De acordo com o apurado pelo g1, foram alvos da operação endereços residenciais do prefeito, além dos Paços Raphael Vitelo e Moacir Santos Filho e da Câmara Municipal de Guarujá. Segundo a Polícia Federal, a investigação tem como objetivo o combate a possíveis crimes de corrupção, desvios de recursos públicos e outros crimes correlatos envolvendo verbas federais.

Um dos endereços do prefeito Válter Suman fica em um condomínio localizado na Avenida Marechal Deodoro da Fonseca, próximo à Praia de Pitangueiras, em Guarujá.

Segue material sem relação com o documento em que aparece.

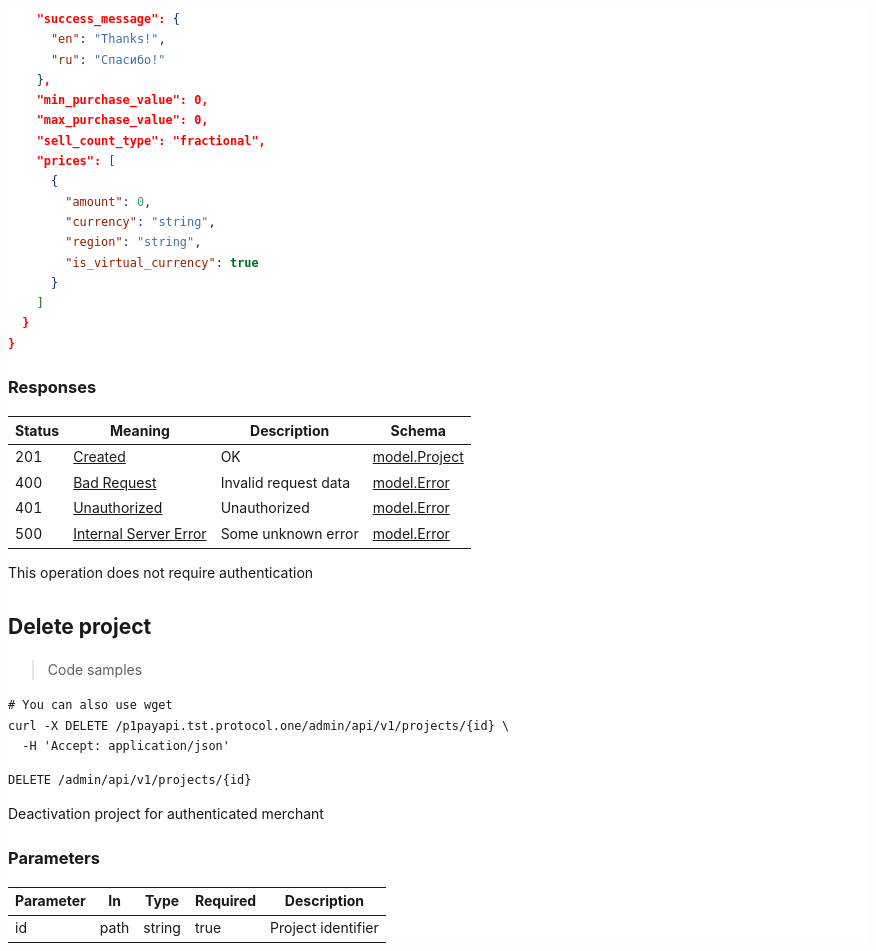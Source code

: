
 ```json
    "success_message": {
      "en": "Thanks!",
      "ru": "Спасибо!"
    },
    "min_purchase_value": 0,
    "max_purchase_value": 0,
    "sell_count_type": "fractional",
    "prices": [
      {
        "amount": 0,
        "currency": "string",
        "region": "string",
        "is_virtual_currency": true
      }
    ]
  }
}
```

### Responses

|Status|Meaning|Description|Schema|
|---|---|---|---|
|201|[Created](https://tools.ietf.org/html/rfc7231#section-6.3.2)|OK|[model.Project](#schemamodel.project)|
|400|[Bad Request](https://tools.ietf.org/html/rfc7231#section-6.5.1)|Invalid request data|[model.Error](#schemamodel.error)|
|401|[Unauthorized](https://tools.ietf.org/html/rfc7235#section-3.1)|Unauthorized|[model.Error](#schemamodel.error)|
|500|[Internal Server Error](https://tools.ietf.org/html/rfc7231#section-6.6.1)|Some unknown error|[model.Error](#schemamodel.error)|

<aside class="success">
This operation does not require authentication
</aside>

## Delete project

> Code samples

```shell
# You can also use wget
curl -X DELETE /p1payapi.tst.protocol.one/admin/api/v1/projects/{id} \
  -H 'Accept: application/json'

```

`DELETE /admin/api/v1/projects/{id}`

Deactivation project for authenticated merchant

### Parameters

|Parameter|In|Type|Required|Description|
|---|---|---|---|---|
|id|path|string|true|Project identifier|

Polícia Federal cumpriu mandados de busca e apreensão na casa do prefeito de Guarujá, Válter Suman — Foto: Nina Barbosa/g1

Os 55 mandados de busca e apreensão foram cumpridos em Guarujá, Santos, São Vicente, São Bernardo do Campo (SP), Carapicuíba (SP), São Paulo (SP), Campos do Jordão (SP) e Brazópolis (MG), com a participação de 225 policiais federais e três auditores da CGU. Do total de mandados, 33 foram cumpridos em Guarujá.

Ainda de acordo com a PF, dentre as medidas determinadas pela Justiça Federal, estão o bloqueio de mais de R$ 110 milhões de bens e valores de envolvidos, além do afastamento de ocupantes de cargos comissionados e eletivos de suas funções, sendo que os mesmos podem responder pelos crimes de peculato, corrupção ativa e passiva, fraude em licitação, organização criminosa e lavagem de dinheiro. As penas, se somadas, podem variar de 12 a 46 anos de prisão.

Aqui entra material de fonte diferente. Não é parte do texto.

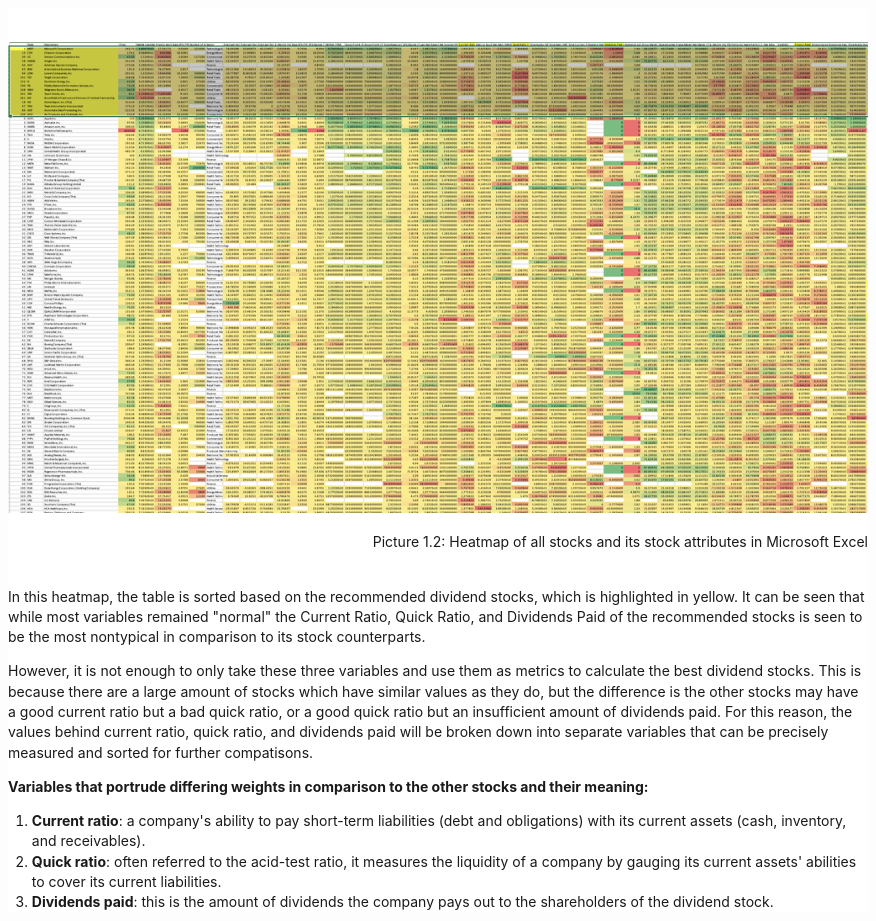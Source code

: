 <br />

![Second HeatMap](images/ExcelHeatmap.png)

<div align="right"> Picture 1.2: Heatmap of all stocks and its stock attributes in Microsoft Excel

<br />

<div align="left">

<br />

In this heatmap, the table is sorted based on the recommended dividend stocks, which is highlighted in yellow. It can be seen that while most variables remained "normal" the Current Ratio, Quick Ratio, and Dividends Paid of the recommended stocks is seen to be the most nontypical in comparison to its stock counterparts. 

However, it is not enough to only take these three variables and use them as metrics to calculate the best dividend stocks. This is because there are a large amount of stocks which have similar values as they do, but the difference is the other stocks may have a good current ratio but a bad quick ratio, or a good quick ratio but an insufficient amount of dividends paid. For this reason, the values behind current ratio, quick ratio, and dividends paid will be broken down into separate variables that can be precisely measured and sorted for further compatisons. 

 **Variables that portrude differing weights in comparison to the other stocks and their meaning:**

1. **Current ratio**: a company's ability to pay short-term liabilities (debt and obligations) with its current assets (cash, inventory, and receivables).
1. **Quick ratio**: often referred to the acid-test ratio, it measures the liquidity of a company by gauging its current assets' abilities to cover its current liabilities.
1. **Dividends paid**: this is the amount of dividends the company pays out to the shareholders of the dividend stock.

A Prefeitura de Guarujá informou que, ante o afastamento liminar de Suman, a vice-prefeita, Adriana Machado, assumiu provisoriamente a função de prefeita em exercício.

Válter Suman presta depoimento na sede da Polícia Federal, em Santos — Foto: Matheus Croce/g1

No dia 7 de abril, o prefeito afastado de Guarujá, Válter Suman (PSDB), foi prestar depoimento na sede da Polícia Federal, em Santos. O chefe do Executivo municipal é alvo da 2ª fase da Operação Nácar, que é conduzida pela Polícia Federal e o aponta como o suposto líder de uma facção criminosa que desvia dinheiro público.

A Justiça Federal já determinou que Suman deve usar monitoração eletrônica, assim como alguns dos outros investigados da 2ª fase da operação.